There: a full grown palm tree

trimmed and trussed to the bed

of an eighteen-wheel semi

and there:

a tanker full of liquified sulfur.

At the rest stop,

someone's mom gets the dog

to shit in the designated area.

This highway:

patrolled by aircraft and ravens.


Off the interstate,

out of the caffeinated gasoline nicotine

foot-to-the-floorboard culture,

into the fields and marshes

where white pelicans fly

over walnut orchards and wetlands,

a two lane road between spinach and peaches,


and mobile homes,

single wides and double wides,

alone or in clusters,

farm houses shedding paint

in a nest of cannibalized trucks

and farm equipment

falling apart in weeds and dust.


Hand-painted signs on scraps of plywood say:

owl boxes, well drilling, fresh eggs,

baby goats for sale,


and billboards evangelize:

the Bible, good as gold.

and everywhere the offer

-se venda su casa, pronto.


At the edge of a town

a handsome sign proclaims,

Welcome to Mendota,

Cantaloupe Center of the World

and just below, medallions

for the Elks, Rotary Club and Lions.


The Fourth World,

where the Third World

meets the first one,

raising its food

and cleaning its toilets

and now, new jobs!

as soon as the new prison is done,

incarceration: it's a growth industry.


.....raisins and almonds,

pistachios,

......Armenians.


East, east, east;

to boulder hills and citrus groves,

so like another desert place I want to be.

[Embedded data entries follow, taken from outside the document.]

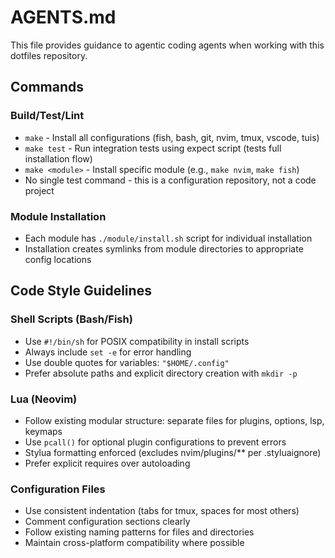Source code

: # AGENTS.md

This file provides guidance to agentic coding agents when working with this dotfiles repository.

## Commands

### Build/Test/Lint
- `make` - Install all configurations (fish, bash, git, nvim, tmux, vscode, tuis)
- `make test` - Run integration tests using expect script (tests full installation flow)
- `make <module>` - Install specific module (e.g., `make nvim`, `make fish`)
- No single test command - this is a configuration repository, not a code project

### Module Installation
- Each module has `./module/install.sh` script for individual installation
- Installation creates symlinks from module directories to appropriate config locations

## Code Style Guidelines

### Shell Scripts (Bash/Fish)
- Use `#!/bin/sh` for POSIX compatibility in install scripts
- Always include `set -e` for error handling
- Use double quotes for variables: `"$HOME/.config"`
- Prefer absolute paths and explicit directory creation with `mkdir -p`

### Lua (Neovim)
- Follow existing modular structure: separate files for plugins, options, lsp, keymaps
- Use `pcall()` for optional plugin configurations to prevent errors
- Stylua formatting enforced (excludes nvim/plugins/** per .styluaignore)
- Prefer explicit requires over autoloading

### Configuration Files
- Use consistent indentation (tabs for tmux, spaces for most others)
- Comment configuration sections clearly
- Follow existing naming patterns for files and directories
- Maintain cross-platform compatibility where possible
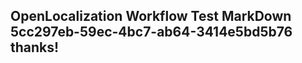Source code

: <properties
ms.topic="hero-topic"
ms.test1="hero-topic"
ms.test2="test"/>

## OpenLocalization Workflow Test MarkDown 5cc297eb-59ec-4bc7-ab64-3414e5bd5b76 thanks!
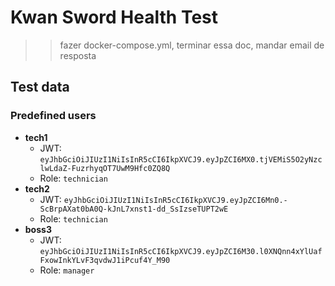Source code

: # Kwan Sword Health Test



>> fazer docker-compose.yml, terminar essa doc, mandar email de resposta

## Test data

### Predefined users

- **tech1**
  - JWT: `eyJhbGciOiJIUzI1NiIsInR5cCI6IkpXVCJ9.eyJpZCI6MX0.tjVEMiS5O2yNzclwLdaZ-FuzrhyqOT7UwM9Hfc0ZQ8Q`
  - Role: `technician`
- **tech2**
  - JWT: `eyJhbGciOiJIUzI1NiIsInR5cCI6IkpXVCJ9.eyJpZCI6Mn0.-ScBrpAXat0bA0Q-kJnL7xnst1-dd_SsIzseTUPT2wE`
  - Role: `technician`
- **boss3**
  - JWT: `eyJhbGciOiJIUzI1NiIsInR5cCI6IkpXVCJ9.eyJpZCI6M30.l0XNQnn4xYlUafFxowInkYLvF3qvdwJ1iPcuf4Y_M90`
  - Role: `manager`
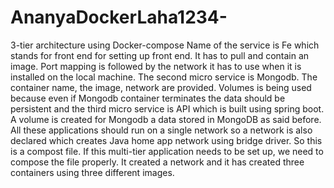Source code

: # AnanyaDockerLaha1234-
3-tier architecture using Docker-compose
Name of the service is Fe which stands for front end for setting up front end.
It has to pull and contain an image. Port mapping is followed by the network it has to use when it is 
installed on the local machine. 
The second micro service is Mongodb. The container name, the image, network are provided. 
Volumes is being used because even if Mongodb container terminates the data should be persistent and the third micro service is API which is built using spring boot.
A volume is created for Mongodb a data stored in MongoDB as said before.
All these applications should run on a single network so a network is also declared which creates Java home app network using bridge driver.
So this is a compost file. 
If this multi-tier application needs to be set up, we need to compose the file properly.
It created a network and it has created three containers using three different images.


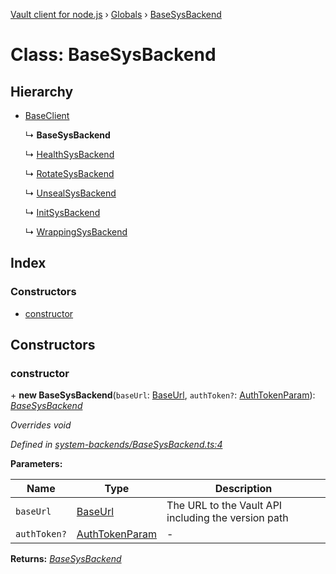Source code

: [Vault client for node.js](../README.md) › [Globals](../globals.md) › [BaseSysBackend](basesysbackend.md)

# Class: BaseSysBackend

## Hierarchy

* [BaseClient](baseclient.md)

  ↳ **BaseSysBackend**

  ↳ [HealthSysBackend](healthsysbackend.md)

  ↳ [RotateSysBackend](rotatesysbackend.md)

  ↳ [UnsealSysBackend](unsealsysbackend.md)

  ↳ [InitSysBackend](initsysbackend.md)

  ↳ [WrappingSysBackend](wrappingsysbackend.md)

## Index

### Constructors

* [constructor](basesysbackend.md#constructor)

## Constructors

###  constructor

\+ **new BaseSysBackend**(`baseUrl`: [BaseUrl](../globals.md#baseurl), `authToken?`: [AuthTokenParam](../globals.md#authtokenparam)): *[BaseSysBackend](basesysbackend.md)*

*Overrides void*

*Defined in [system-backends/BaseSysBackend.ts:4](https://github.com/theogravity/vault-tacular/blob/c9b4b35/src/system-backends/BaseSysBackend.ts#L4)*

**Parameters:**

Name | Type | Description |
------ | ------ | ------ |
`baseUrl` | [BaseUrl](../globals.md#baseurl) | The URL to the Vault API including the version path |
`authToken?` | [AuthTokenParam](../globals.md#authtokenparam) | - |

**Returns:** *[BaseSysBackend](basesysbackend.md)*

For now it's just a transparency

over these crossroad clutches

of abandoned cafes and grocers

with faded words on stucco:

ice, meat, liquor, gas.

Mexican kids on bicycles

men in jeans and straw hats,

boxes and bags of oranges for sale

at the stop signs, a dollar a bag.

Give me her sun

and her nectar,

please.


I turn left on Avenue 332.

My uncle Bill the cowboy

and his quiet wife Carol

live down at the end of the road.

I haven't seen them since......... I don't know.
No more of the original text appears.